Chris Crosby is CEO of Compass Datacenters, a Dallas-based data center developer.
We at Compass Datacenters have closely followed the discussion around the increasing power demands of data centers and read with interest the Harvard Law study recently released asserting that demand is being serviced on the backs of consumers.
The study draws a compelling picture, and we acknowledge the challenges presented by existing regulatory frameworks. However, Compass Datacenters believes that there’s one key shortcoming of the paper, in that it lumps all data center developers into one category when, in reality, not all developers are created equal.

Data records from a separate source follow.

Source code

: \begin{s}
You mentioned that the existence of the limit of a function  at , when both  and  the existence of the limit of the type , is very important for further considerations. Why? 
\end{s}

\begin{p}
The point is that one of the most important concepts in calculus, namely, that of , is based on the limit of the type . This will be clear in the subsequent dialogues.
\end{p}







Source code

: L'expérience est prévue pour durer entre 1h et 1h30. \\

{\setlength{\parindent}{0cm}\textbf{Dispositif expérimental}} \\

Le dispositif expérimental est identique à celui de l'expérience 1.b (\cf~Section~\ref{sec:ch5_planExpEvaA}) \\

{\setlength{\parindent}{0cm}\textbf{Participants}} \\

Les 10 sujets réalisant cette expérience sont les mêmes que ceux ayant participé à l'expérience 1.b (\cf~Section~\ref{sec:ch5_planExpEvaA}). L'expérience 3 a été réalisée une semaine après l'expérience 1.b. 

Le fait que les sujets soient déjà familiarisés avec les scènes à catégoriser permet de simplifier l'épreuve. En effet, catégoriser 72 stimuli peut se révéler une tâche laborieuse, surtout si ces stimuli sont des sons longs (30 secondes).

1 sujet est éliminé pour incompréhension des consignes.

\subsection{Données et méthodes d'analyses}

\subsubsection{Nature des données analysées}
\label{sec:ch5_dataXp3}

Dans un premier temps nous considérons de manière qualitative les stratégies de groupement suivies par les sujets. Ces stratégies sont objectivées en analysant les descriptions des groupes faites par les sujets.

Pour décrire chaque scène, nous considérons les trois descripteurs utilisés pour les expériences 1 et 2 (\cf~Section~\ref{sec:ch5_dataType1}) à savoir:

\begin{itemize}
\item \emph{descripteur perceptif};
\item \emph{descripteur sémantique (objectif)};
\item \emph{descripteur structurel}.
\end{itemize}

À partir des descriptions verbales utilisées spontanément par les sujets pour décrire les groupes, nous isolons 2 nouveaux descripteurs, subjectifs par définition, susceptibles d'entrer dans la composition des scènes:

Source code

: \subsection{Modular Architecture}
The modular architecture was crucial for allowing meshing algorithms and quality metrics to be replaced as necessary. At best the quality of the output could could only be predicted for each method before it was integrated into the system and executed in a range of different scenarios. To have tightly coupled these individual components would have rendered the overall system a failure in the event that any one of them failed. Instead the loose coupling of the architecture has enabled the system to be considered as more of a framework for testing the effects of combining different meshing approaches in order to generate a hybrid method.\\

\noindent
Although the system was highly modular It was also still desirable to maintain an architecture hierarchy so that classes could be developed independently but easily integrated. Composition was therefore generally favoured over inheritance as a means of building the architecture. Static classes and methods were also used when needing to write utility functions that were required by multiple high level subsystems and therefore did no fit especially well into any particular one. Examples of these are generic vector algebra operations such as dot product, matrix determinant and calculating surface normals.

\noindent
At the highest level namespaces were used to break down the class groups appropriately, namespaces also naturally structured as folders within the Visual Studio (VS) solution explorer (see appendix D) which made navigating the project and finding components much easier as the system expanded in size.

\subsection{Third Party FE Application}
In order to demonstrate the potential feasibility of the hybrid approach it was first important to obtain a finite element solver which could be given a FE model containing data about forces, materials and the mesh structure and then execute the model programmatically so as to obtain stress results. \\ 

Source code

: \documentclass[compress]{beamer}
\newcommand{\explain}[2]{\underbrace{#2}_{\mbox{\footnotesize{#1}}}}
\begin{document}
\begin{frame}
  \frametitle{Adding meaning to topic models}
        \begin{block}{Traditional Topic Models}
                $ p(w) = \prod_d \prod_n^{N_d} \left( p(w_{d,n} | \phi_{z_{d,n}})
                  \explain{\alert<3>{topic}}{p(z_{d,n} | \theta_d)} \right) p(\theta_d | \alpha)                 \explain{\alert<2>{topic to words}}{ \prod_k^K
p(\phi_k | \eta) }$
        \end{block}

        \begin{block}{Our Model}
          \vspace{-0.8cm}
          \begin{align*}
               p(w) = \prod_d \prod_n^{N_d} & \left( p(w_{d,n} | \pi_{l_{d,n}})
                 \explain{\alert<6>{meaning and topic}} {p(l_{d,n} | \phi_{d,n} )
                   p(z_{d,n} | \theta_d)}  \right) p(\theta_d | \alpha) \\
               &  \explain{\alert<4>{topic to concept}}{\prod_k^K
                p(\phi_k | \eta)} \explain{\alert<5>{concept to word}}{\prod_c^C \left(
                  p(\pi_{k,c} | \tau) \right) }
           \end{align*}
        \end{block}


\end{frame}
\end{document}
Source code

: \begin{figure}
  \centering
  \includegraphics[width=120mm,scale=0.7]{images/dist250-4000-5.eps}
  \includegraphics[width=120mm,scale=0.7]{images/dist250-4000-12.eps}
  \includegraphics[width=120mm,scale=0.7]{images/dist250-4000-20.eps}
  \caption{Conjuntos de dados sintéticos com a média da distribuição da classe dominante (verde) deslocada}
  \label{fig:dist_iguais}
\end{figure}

There’s a gold rush or dot-com mentality in our space right now. Speculative developers are coming out of the woodwork to flip a piece of powered land for profit. These aren’t real projects, complete with solid financing and tenants waiting in the wings. I’ve been in the business of data center development for decades and I’ve never seen anything quite like it.
Because of the will-serve model that utilities currently work under, these spec developers can come to a utility and say they are building a hyperscale data center that’s going to need as much energy as a small power plant and the utility has to put the request in the queue which creates potentially false demand. Speculative requests for service put enormous pressure on the utilities’ resource planning and capital projections. Further, speculation increases risk to the utility investing in infrastructure to serve loads for projects that may never materialize.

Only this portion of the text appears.